● **TASK OBJECTIVE**
Exactly and without additions, transcribe the line that contains "Files containing passwords" and every line after it in the data.

● **PROVIDED RECORDS**

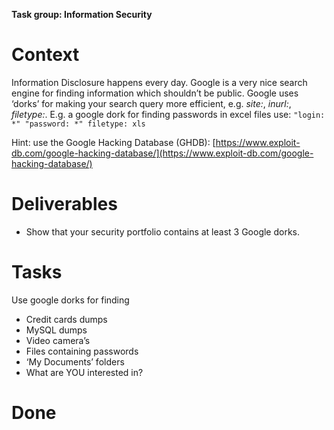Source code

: **Task group: Information Security**

# Context

Information Disclosure happens every day. Google is a very nice search engine for finding information which shouldn’t be public. Google uses ‘dorks’ for making your search query more efficient, e.g. _site:_, _inurl:_, _filetype:_. E.g. a google dork for finding passwords in excel files use: `"login: *" "password: *" filetype: xls`

Hint: use the Google Hacking Database (GHDB): [https://www.exploit-db.com/google-hacking-database/](https://www.exploit-db.com/google-hacking-database/)

# Deliverables

-   Show that your security portfolio contains at least 3 Google dorks.

# Tasks

Use google dorks for finding

-   Credit cards dumps
-   MySQL dumps
-   Video camera’s
-   Files containing passwords
-   ‘My Documents’ folders
-   What are YOU interested in?

# Done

● **ANSWER BOX**
-   Files containing passwords
-   ‘My Documents’ folders
-   What are YOU interested in?

# Done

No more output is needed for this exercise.